FNet: A Transformer Without Attention Layer

Last Updated : 11 Dec, 2023

This article delves into FNet, a transformative architecture that reimagines the traditional transformer by discarding attention mechanisms entirely. Let’s begin the journey to explore FNet, but first, let’s look at the limitations of transformers.

What is FNet?

In contrast to conventional transformer architectures, like the popular Transformer model, FNet uses a parameterized Fourier Transform in place of the self-attention mechanism. A mathematical operation called the Fourier Transform is frequently applied to image analysis and signal processing.

A different method of capturing dependencies between tokens in a sequence is provided by FNet, which applies the Fourier Transform to input sequences. Particularly for longer sequences, the authors contend that this approach can be more effective and scalable than self-attention.

Limitation of Transformers

Transformer-based models are good at understanding and processing sequences. This is because they use a kind of operation called “self-attention.” It’s like having to look at every token and figure out how it relates to every other token.

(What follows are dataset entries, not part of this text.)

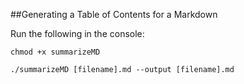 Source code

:##Generating a Table of Contents for a Markdown

Run the following in the console:

    chmod +x summarizeMD

    ./summarizeMD [filename].md --output [filename].md

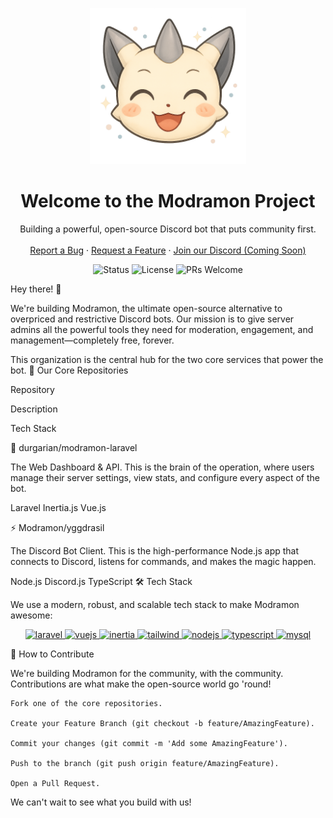 <p align="center">
<img src="https://raw.githubusercontent.com/Modramon/.github/refs/heads/main/modramon_smile.png" alt="Modramon Logo" width="250"/>
</p>

<h1 align="center">Welcome to the Modramon Project</h1>

<p align="center">
Building a powerful, open-source Discord bot that puts community first.
<br />
<br />
<a href="https://github.com/Modramon/yggdrasil/issues">Report a Bug</a>
·
<a href="https://github.com/Modramon/yggdrasil/issues">Request a Feature</a>
·
<a href="#">Join our Discord (Coming Soon)</a>
</p>

<p align="center">
<img src="https://img.shields.io/badge/Status-online-008000" alt="Status" />
<img src="https://img.shields.io/badge/License-MIT-8A2BE2" alt="License" />
<img src="https://img.shields.io/badge/PRs-Welcome-fcba03" alt="PRs Welcome" />
</p>
Hey there! 👋

We're building Modramon, the ultimate open-source alternative to overpriced and restrictive Discord bots. Our mission is to give server admins all the powerful tools they need for moderation, engagement, and management—completely free, forever.

This organization is the central hub for the two core services that power the bot.
🚀 Our Core Repositories

Repository
	

Description
	

Tech Stack

🤖 durgarian/modramon-laravel
	

The Web Dashboard & API. This is the brain of the operation, where users manage their server settings, view stats, and configure every aspect of the bot.
	

Laravel Inertia.js Vue.js

⚡ Modramon/yggdrasil
	

The Discord Bot Client. This is the high-performance Node.js app that connects to Discord, listens for commands, and makes the magic happen.
	

Node.js Discord.js TypeScript
🛠️ Tech Stack

We use a modern, robust, and scalable tech stack to make Modramon awesome:

<p align="center">
<a href="https://laravel.com" target="_blank" rel="noreferrer"> <img src="https://www.google.com/search?q=https://raw.githubusercontent.com/devicons/devicon/master/icons/laravel/laravel-plain-wordmark.svg" alt="laravel" width="40" height="40"/> </a>
<a href="https://vuejs.org/" target="_blank" rel="noreferrer"> <img src="https://www.google.com/search?q=https://raw.githubusercontent.com/devicons/devicon/master/icons/vuejs/vuejs-original-wordmark.svg" alt="vuejs" width="40" height="40"/> </a>
<a href="https://inertiajs.com/" target="_blank" rel="noreferrer"> <img src="https://www.google.com/search?q=https://raw.githubusercontent.com/devicons/devicon/master/icons/figma/figma-original.svg" alt="inertia" width="40" height="40"/> </a> <!-- Using Figma as a placeholder for Inertia -->
<a href="https://tailwindcss.com/" target="_blank" rel="noreferrer"> <img src="https://www.google.com/search?q=https://raw.githubusercontent.com/devicons/devicon/master/icons/tailwindcss/tailwindcss-original-wordmark.svg" alt="tailwind" width="40" height="40"/> </a>
<a href="https://nodejs.org" target="_blank" rel="noreferrer"> <img src="https://www.google.com/search?q=https://raw.githubusercontent.com/devicons/devicon/master/icons/nodejs/nodejs-original-wordmark.svg" alt="nodejs" width="40" height="40"/> </a>
<a href="https://www.typescriptlang.org/" target="_blank" rel="noreferrer"> <img src="https://www.google.com/search?q=https://raw.githubusercontent.com/devicons/devicon/master/icons/typescript/typescript-original.svg" alt="typescript" width="40" height="40"/> </a>
<a href="https://www.mysql.com/" target="_blank" rel="noreferrer"> <img src="https://www.google.com/search?q=https://raw.githubusercontent.com/devicons/devicon/master/icons/mysql/mysql-original-wordmark.svg" alt="mysql" width="40" height="40"/> </a>
</p>
🤝 How to Contribute

We're building Modramon for the community, with the community. Contributions are what make the open-source world go 'round!

    Fork one of the core repositories.

    Create your Feature Branch (git checkout -b feature/AmazingFeature).

    Commit your changes (git commit -m 'Add some AmazingFeature').

    Push to the branch (git push origin feature/AmazingFeature).

    Open a Pull Request.

We can't wait to see what you build with us!
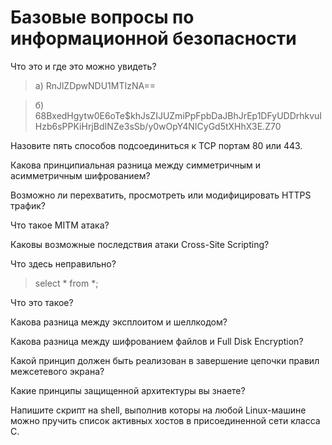 Базовые вопросы по информационной безопасности
==============================================

Что это и где это можно увидеть?

>  а) RnJlZDpwNDU1MTIzNA==

>  б) $6$8BxedHgytw0E6oTe$khJsZIJUZmiPpFpbDaJBhJrEp1DFyUDDrhkvuIHzb6sPPKiHrjBdINZe3sSb/y0wOpY4NICyGd5tXHhX3E.Z70

Назовите пять способов подсоединиться к TCP портам 80 или 443.

Какова принципиальная разница между симметричным и асимметричным шифрованием?

Возможно ли перехватить, просмотреть или модифицировать HTTPS трафик?

Что такое MITM атака?

Каковы возможные последствия атаки Cross-Site Scripting?

Что здесь неправильно?

>  select * from *;

Что это такое?

>  <?$_="";$_[+""]='';$_="$_"."";$_=($_[+""]|"").($_[+""]|"").($_[+""]^"");?><?=${'_'.$_}['_'](${'_'.$_}['__']);?>

Какова разница между эксплоитом и шеллкодом?

Какова разница между шифрованием файлов и Full Disk Encryption?

Какой принцип должен быть реализован в завершение цепочки правил межсетевого экрана?

Какие принципы защищенной архитектуры вы знаете?

Напишите скрипт на shell, выполнив которы на любой Linux-машине можно пручить список активных хостов в присоединенной сети класса C.
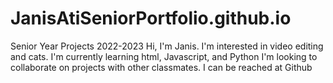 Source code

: # JanisAtiSeniorPortfolio.github.io
Senior Year Projects 2022-2023
Hi, I'm Janis.
I'm interested in video editing and cats.
I'm currently learning html, Javascript, and Python
I'm looking to collaborate on projects with other classmates.
I can be reached at Github
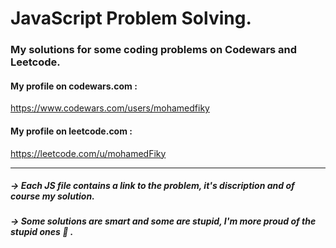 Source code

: # JavaScript Problem Solving.

### My solutions for some coding problems on Codewars and Leetcode.

#### My profile on codewars.com :

https://www.codewars.com/users/mohamedfiky

#### My profile on leetcode.com :

https://leetcode.com/u/mohamedFiky

--------------------------------------------------

##### -> Each JS file contains a link to the problem, it's discription and of course my solution.
##### -> Some solutions are smart and some are stupid, I'm more proud of the stupid ones :grimacing: .


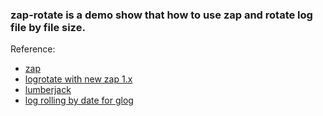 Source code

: ### zap-rotate is a demo show that how to use zap and rotate log file by file size.

Reference:

- [zap](https://github.com/uber-go/zap)
- [logrotate with new zap 1.x](https://github.com/uber-go/zap/issues/342)
- [lumberjack](https://github.com/natefinch/lumberjack)
- [log rolling by date for glog](https://github.com/phuslu/glog/commit/56b7d3ebc32786a90255c9d0a0e3c8ea478923ba#diff-53260a0b4c68c1bdbb4ff791e55b2013R817) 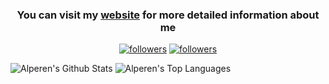 <h3 align = "center">  You can visit my  <a href = "https://chisenoa.github.io">website</a>  for more detailed information about me  <br></h3><p align = "center">  <a href = "https://twitter.com/chisenoa" target = "_blank"><img alt = "followers" title = "Follow me on Twitter" src = "https://img.shields.io/twitter/follow/chisenoa?color=55960c&label=Follow&logo=twitter&logoColor=white&style=for-the-badge"/></a>  <a href = "https://github.com/chisenoa" target = "_blank"><img alt = "followers" title = "Follow me on Github" src = "https://img.shields.io/github/followers/chisenoa?color=236ad3&style=for-the-badge&logo=github&label=Follow"/></a></p><div>  <img alt = "Alperen's Github Stats" src = "https://github-readme-stats.vercel.app/api?username=chisenoa&show_icons=true&count_private=true&theme=dark&hide_border=true&bg_color=0D1117"/>  <img alt = "Alperen's Top Languages" src = "https://github-readme-stats.vercel.app/api/top-langs/?username=chisenoa&langs_count=10&layout=compact&theme=dark&hide_border=true&bg_color=0D1117"/></div> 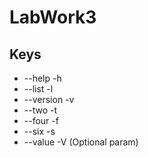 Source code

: # LabWork3

## Keys

* --help -h
* --list -l
* --version -v
* --two -t
* --four -f
* --six -s
* --value -V (Optional param)
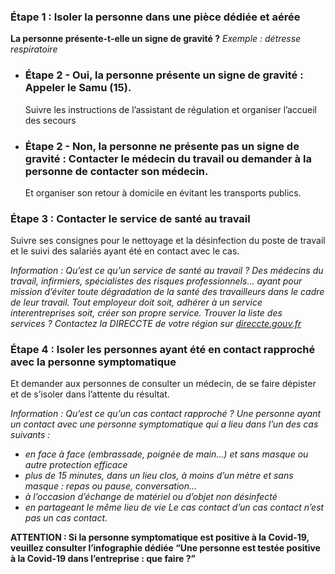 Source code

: ### Étape 1&nbsp;: Isoler la personne dans une pièce dédiée et aérée

**La personne présente-t-elle un signe de gravité&nbsp;?**
*Exemple&nbsp;: détresse respiratoire*

- <h3>Étape 2 - Oui, la personne présente un signe de gravité&nbsp;: Appeler le Samu (15).</h3> Suivre les instructions de l’assistant de régulation et organiser l’accueil des secours
- <h3>Étape 2 - Non, la personne ne présente pas un signe de gravité&nbsp;: Contacter le médecin du travail ou demander à la personne de contacter son médecin.</h3> Et organiser son retour à domicile en évitant les transports publics.

### Étape 3&nbsp;: Contacter le service de santé au travail

Suivre ses consignes pour le nettoyage et la désinfection du poste de travail et le suivi des salariés ayant été en contact avec le cas.

*Information&nbsp;: Qu’est ce qu’un service de santé au travail&nbsp;? Des médecins du travail, infirmiers, spécialistes des risques professionnels… ayant pour mission d’éviter toute dégradation de la santé des travailleurs dans le cadre de leur travail. Tout employeur doit soit, adhérer à un service interentreprises soit, créer son propre service.*
*Trouver la liste des services&nbsp;? Contactez la DIRECCTE de votre région sur <a href="http://direccte.gouv.fr/" rel="noopener noreferrer" target="_blank">direccte.gouv.fr</a>*

### Étape 4&nbsp;: Isoler les personnes ayant été en contact rapproché avec la personne symptomatique

Et demander aux personnes de consulter un médecin, de se faire dépister et de s’isoler dans l’attente du résultat.

*Information&nbsp;: Qu’est ce qu’un cas contact rapproché&nbsp;? Une personne ayant un contact avec une personne symptomatique qui a lieu dans l’un des cas suivants&nbsp;:*
- *en face à face (embrassade, poignée de main…) et sans masque ou autre protection efficace*
- *plus de 15 minutes, dans un lieu clos, à moins d’un mètre et sans masque&nbsp;: repas ou pause, conversation…*
- *à l’occasion d’échange de matériel ou d’objet non désinfecté*
- *en partageant le même lieu de vie*
*Le cas contact d’un cas contact n’est pas un cas contact.*


**ATTENTION&nbsp;: Si la personne symptomatique est positive à la Covid-19, veuillez consulter l’infographie dédiée “Une personne est testée positive à la Covid-19 dans l’entreprise&nbsp;: que faire&nbsp;?”**
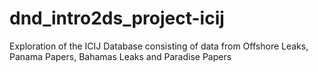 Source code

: # dnd_intro2ds_project-icij
Exploration of the ICIJ Database consisting of data from Offshore Leaks, Panama Papers, Bahamas Leaks and Paradise Papers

The self-attention mechanism tries to measure the relationship of each input token with all the other input tokens in the sequence.

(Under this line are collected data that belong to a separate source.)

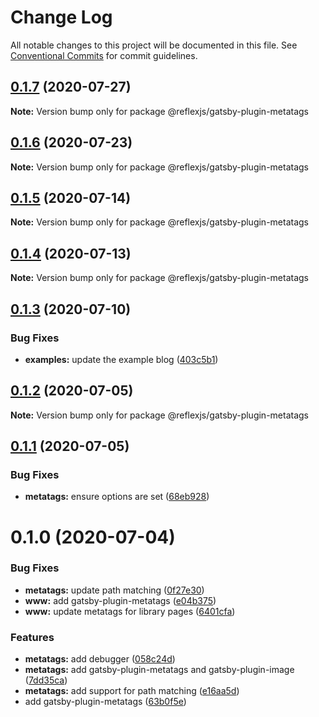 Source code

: # Change Log

All notable changes to this project will be documented in this file.
See [Conventional Commits](https://conventionalcommits.org) for commit guidelines.

## [0.1.7](https://github.com/reflexjs/reflex/compare/@reflexjs/gatsby-plugin-metatags@0.1.6...@reflexjs/gatsby-plugin-metatags@0.1.7) (2020-07-27)

**Note:** Version bump only for package @reflexjs/gatsby-plugin-metatags





## [0.1.6](https://github.com/reflexjs/reflex/compare/@reflexjs/gatsby-plugin-metatags@0.1.5...@reflexjs/gatsby-plugin-metatags@0.1.6) (2020-07-23)

**Note:** Version bump only for package @reflexjs/gatsby-plugin-metatags





## [0.1.5](https://github.com/reflexjs/reflex/compare/@reflexjs/gatsby-plugin-metatags@0.1.4...@reflexjs/gatsby-plugin-metatags@0.1.5) (2020-07-14)

**Note:** Version bump only for package @reflexjs/gatsby-plugin-metatags





## [0.1.4](https://github.com/reflexjs/reflex/compare/@reflexjs/gatsby-plugin-metatags@0.1.3...@reflexjs/gatsby-plugin-metatags@0.1.4) (2020-07-13)

**Note:** Version bump only for package @reflexjs/gatsby-plugin-metatags





## [0.1.3](https://github.com/reflexjs/reflex/compare/@reflexjs/gatsby-plugin-metatags@0.1.2...@reflexjs/gatsby-plugin-metatags@0.1.3) (2020-07-10)


### Bug Fixes

* **examples:** update the example blog ([403c5b1](https://github.com/reflexjs/reflex/commit/403c5b183e045de5a7f9ef021fb1ed3e4748fdb9))





## [0.1.2](https://github.com/reflexjs/reflex/compare/@reflexjs/gatsby-plugin-metatags@0.1.1...@reflexjs/gatsby-plugin-metatags@0.1.2) (2020-07-05)

**Note:** Version bump only for package @reflexjs/gatsby-plugin-metatags





## [0.1.1](https://github.com/reflexjs/reflex/compare/@reflexjs/gatsby-plugin-metatags@0.1.0...@reflexjs/gatsby-plugin-metatags@0.1.1) (2020-07-05)


### Bug Fixes

* **metatags:** ensure options are set ([68eb928](https://github.com/reflexjs/reflex/commit/68eb9289fe965b0f047bc8e64dd1599628cd66dc))





# 0.1.0 (2020-07-04)


### Bug Fixes

* **metatags:** update path matching ([0f27e30](https://github.com/reflexjs/reflex/commit/0f27e30bf605c51c255183a39155340fa044269e))
* **www:** add gatsby-plugin-metatags ([e04b375](https://github.com/reflexjs/reflex/commit/e04b3752dcae505d6c25628a54d503bfc7c4ae18))
* **www:** update metatags for library pages ([6401cfa](https://github.com/reflexjs/reflex/commit/6401cfa24c6476b709b09dc8f72e25ca93d8e922))


### Features

* **metatags:** add debugger ([058c24d](https://github.com/reflexjs/reflex/commit/058c24da87bc9074acd267b8f2b7ab119d7d496f))
* **metatags:** add gatsby-plugin-metatags and gatsby-plugin-image ([7dd35ca](https://github.com/reflexjs/reflex/commit/7dd35ca5a88f686f11a0f3772d4eaaa640842ba9))
* **metatags:** add support for path matching ([e16aa5d](https://github.com/reflexjs/reflex/commit/e16aa5d5feda6d7cf594b9287cc7fd92f6efd57e))
* add gatsby-plugin-metatags ([63b0f5e](https://github.com/reflexjs/reflex/commit/63b0f5e12c4a1e2e2d90eb5d476f2187e01c0ee9))
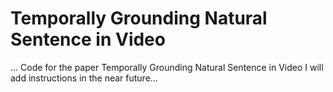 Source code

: # Temporally Grounding Natural Sentence in Video
...
Code for the paper
Temporally Grounding Natural Sentence in Video
I will add instructions in the near future...
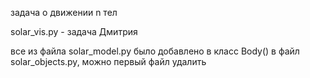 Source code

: задача о движении n тел

solar_vis.py - задача Дмитрия

все из файла solar_model.py было добавлено в класс Body() в файл solar_objects.py, можно первый файл удалить
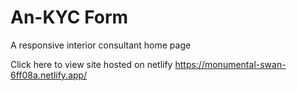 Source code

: # An-KYC Form
A responsive interior consultant home page

Click here to view site hosted on netlify https://monumental-swan-6ff08a.netlify.app/
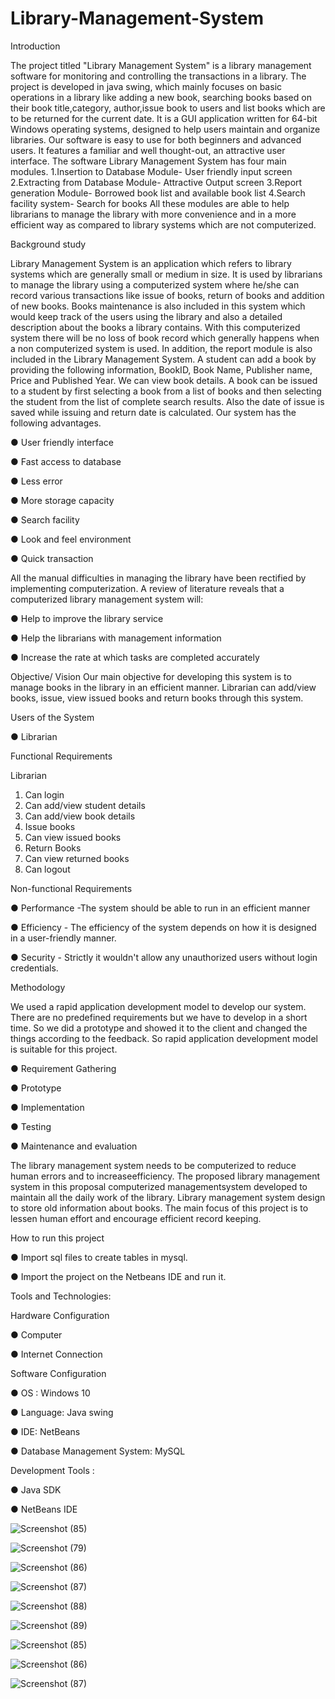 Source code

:# Library-Management-System

Introduction

The project titled "Library Management System" is a library management software for monitoring and controlling the transactions in a library. The project is developed in java swing, which mainly focuses on basic operations in a library like adding a new book, searching books based on their book title,category, author,issue book to users and list books which are to be returned for the current date. It is a GUI application written for 64-bit Windows operating systems, designed to help users maintain and organize libraries. Our software is easy to use for both beginners and advanced users. It features a familiar and well thought-out, an attractive user interface.
The software Library Management System has four main modules.
1.Insertion to Database Module- User friendly input screen
2.Extracting from Database Module- Attractive Output screen
3.Report generation Module- Borrowed book list and available book list
4.Search facility system- Search for books
All these modules are able to help librarians to manage the library with more convenience and in a more efficient way as compared to library systems which are not computerized.

Background study

Library Management System is an application which refers to library systems which are generally small or medium in size. It is used by librarians to manage the library using a computerized system where he/she can record various transactions like issue of books, return of books and addition of new books. Books maintenance is also included in this system which would keep track of the users using the library and also a detailed description about the books a library contains. With this computerized system there will be no loss of book record which generally happens when a non computerized system is used. In addition, the report module is also included in the Library Management System. A student can add a book by providing the following information, BookID, Book Name, Publisher name, Price and Published Year. We can view book details. A book can be issued to a student by first selecting a book from a list of books and then selecting the student from the list of complete search results. Also the date of issue is saved while issuing and return date is calculated.
Our system has the following advantages.

● User friendly interface

● Fast access to database

● Less error

● More storage capacity

● Search facility

● Look and feel environment

● Quick transaction

All the manual difficulties in managing the library have been rectified by implementing computerization. A review of literature reveals that a computerized library management system will:

● Help to improve the library service

● Help the librarians with management information

● Increase the rate at which tasks are completed accurately

Objective/ Vision
Our main objective for developing this system is to manage books in the library in an efficient manner. Librarian can add/view books, issue, view issued books and return books through this system.

Users of the System

● Librarian

Functional Requirements

Librarian
1. Can login
2. Can add/view student details
3. Can add/view book details
4. Issue books
5. Can view issued books
6. Return Books
7. Can view returned books
8. Can logout

Non-functional Requirements

● Performance -The system should be able to run in an efficient manner

● Efficiency - The efficiency of the system depends on how it is designed in a user-friendly manner.

● Security - Strictly it wouldn't allow any unauthorized users without login credentials.

Methodology

We used a rapid application development model to develop our system. There are no predefined requirements but we have to develop in a short time. So we did a prototype and showed it to the client and changed the things according to the feedback. So rapid application development model is suitable for this project.

● Requirement Gathering

● Prototype

● Implementation

● Testing

● Maintenance and evaluation

The library management system needs to be computerized to reduce human errors and to increaseefficiency. The proposed library management system in this proposal computerized managementsystem developed to maintain all the daily work of the library. Library management system design to store old information about books. The main focus of this project is to lessen human effort and encourage efficient record keeping.

How to run this project


● Import sql files to create tables in mysql.

● Import the project on the Netbeans IDE and run it.

Tools and Technologies:

Hardware Configuration

● Computer

● Internet Connection

Software Configuration

● OS : Windows 10

● Language: Java swing

● IDE: NetBeans

● Database Management System: MySQL

Development Tools :

● Java SDK

● NetBeans IDE

![Screenshot (85)](https://user-images.githubusercontent.com/80207262/194763924-b1d88fd8-3e13-4509-93cb-d54052772f84.png)


![Screenshot (79)](https://user-images.githubusercontent.com/80207262/194763945-6a2b0842-f3cb-4e23-b306-12feff52d40b.png)


![Screenshot (86)](https://user-images.githubusercontent.com/80207262/194764064-4c2d1fbe-61b7-427e-bf9d-183bd4734e52.png)


![Screenshot (87)](https://user-images.githubusercontent.com/80207262/194764067-26f68b18-ad21-4167-ba65-d10f2f1cdd96.png)


![Screenshot (88)](https://user-images.githubusercontent.com/80207262/194764129-32e4b391-fd85-404b-a3f9-4e66bd3230b5.png)


![Screenshot (89)](https://user-images.githubusercontent.com/80207262/194764338-06a0ce8a-febb-49ab-9413-5859132d17e7.png)


![Screenshot (85)](https://user-images.githubusercontent.com/80207262/194764357-5c2b97c5-cb77-4294-b9c5-444daa73b58a.png)


![Screenshot (86)](https://user-images.githubusercontent.com/80207262/194764358-ec4cc81a-6070-4afb-9027-412c86b0f67f.png)


![Screenshot (87)](https://user-images.githubusercontent.com/80207262/194764362-60b2b8a8-5586-4d64-adb4-8bc20ebd2398.png)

However, to do self-attention, we need to do $N^2$ operations for each sequence of length N, which is quadratic in scale. This takes a lot of time and computing power. The quadratic scaling of the operation of the transformer according to the input size makes it inefficient for processing long sentences. This imposes a limitation on the length of the sequence that can be processed. The standard BERT model can process 512 tokens. Any long document with more than 512 words had to be either truncated or chunked, which led to information loss or cascading errors, respectively.

Many methods have been developed to reduce this quadratic scaling. Methods like Longformer, Big Bird, and Performer speed up the computations by sparsifying the self-attention matrix calculation, thereby scaling linearly to the input size. However, they keep the concept of self-attention as it is.

One method that has recently come up is FNet, which replaces the self-attention layer completely. Let’s see the architecture and how it works.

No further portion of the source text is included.